→ Pictures paired with source code:

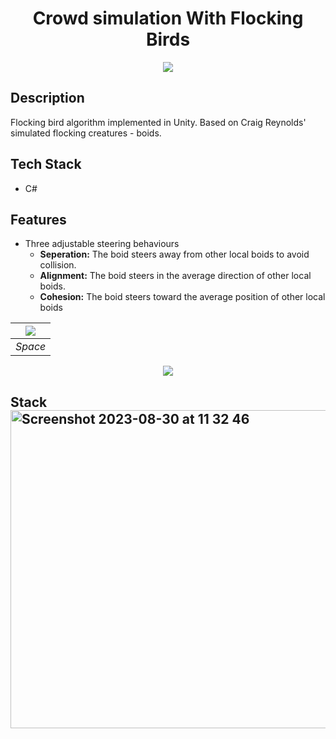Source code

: <h1 align="center">Crowd simulation With Flocking Birds</h1>

<p align="center">

<img src="https://github.com/jonasvalvik/FlockingSimulation_Unity/assets/6436680/51ed9cad-4201-43a3-8fdf-e7662bd5705e" >
</p>


## Description

Flocking bird algorithm implemented in Unity. Based on Craig Reynolds' simulated flocking creatures - boids. 

## Tech Stack

- C#

## Features

* Three adjustable steering behaviours
    * **Seperation:** The boid steers away from other local boids to avoid collision.
    * **Alignment:** The boid steers in the average direction of other local boids.
    * **Cohesion:** The boid steers toward the average position of other local boids
 
| ![](https://github.com/jonasvalvik/FlockingSimulation_Unity/assets/6436680/b3c5274e-53e2-47de-a766-fb8f75e8121e) | 
|:--:| 
| *Space* |
 
<p align="center">

<img src="https://github.com/jonasvalvik/FlockingSimulation_Unity/assets/6436680/b3c5274e-53e2-47de-a766-fb8f75e8121e" >
</p>


## Stack<img width="509" alt="Screenshot 2023-08-30 at 11 32 46" src="https://github.com/jonasvalvik/FlockingSimulation_Unity/assets/6436680/b3c5274e-53e2-47de-a766-fb8f75e8121e">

→ What is being asked: Exactly retype each record above, dropping images.

→ Worked solution:
Source code

: <h1 align="center">Crowd simulation With Flocking Birds</h1>

<p align="center">

<img src="https://github.com/jonasvalvik/FlockingSimulation_Unity/assets/6436680/51ed9cad-4201-43a3-8fdf-e7662bd5705e" >
</p>


## Description

Flocking bird algorithm implemented in Unity. Based on Craig Reynolds' simulated flocking creatures - boids. 

## Tech Stack

- C#

## Features

* Three adjustable steering behaviours
    * **Seperation:** The boid steers away from other local boids to avoid collision.
    * **Alignment:** The boid steers in the average direction of other local boids.
    * **Cohesion:** The boid steers toward the average position of other local boids
 
| ![](https://github.com/jonasvalvik/FlockingSimulation_Unity/assets/6436680/b3c5274e-53e2-47de-a766-fb8f75e8121e) | 
|:--:| 
| *Space* |
 
<p align="center">

<img src="https://github.com/jonasvalvik/FlockingSimulation_Unity/assets/6436680/b3c5274e-53e2-47de-a766-fb8f75e8121e" >
</p>


## Stack<img width="509" alt="Screenshot 2023-08-30 at 11 32 46" src="https://github.com/jonasvalvik/FlockingSimulation_Unity/assets/6436680/b3c5274e-53e2-47de-a766-fb8f75e8121e">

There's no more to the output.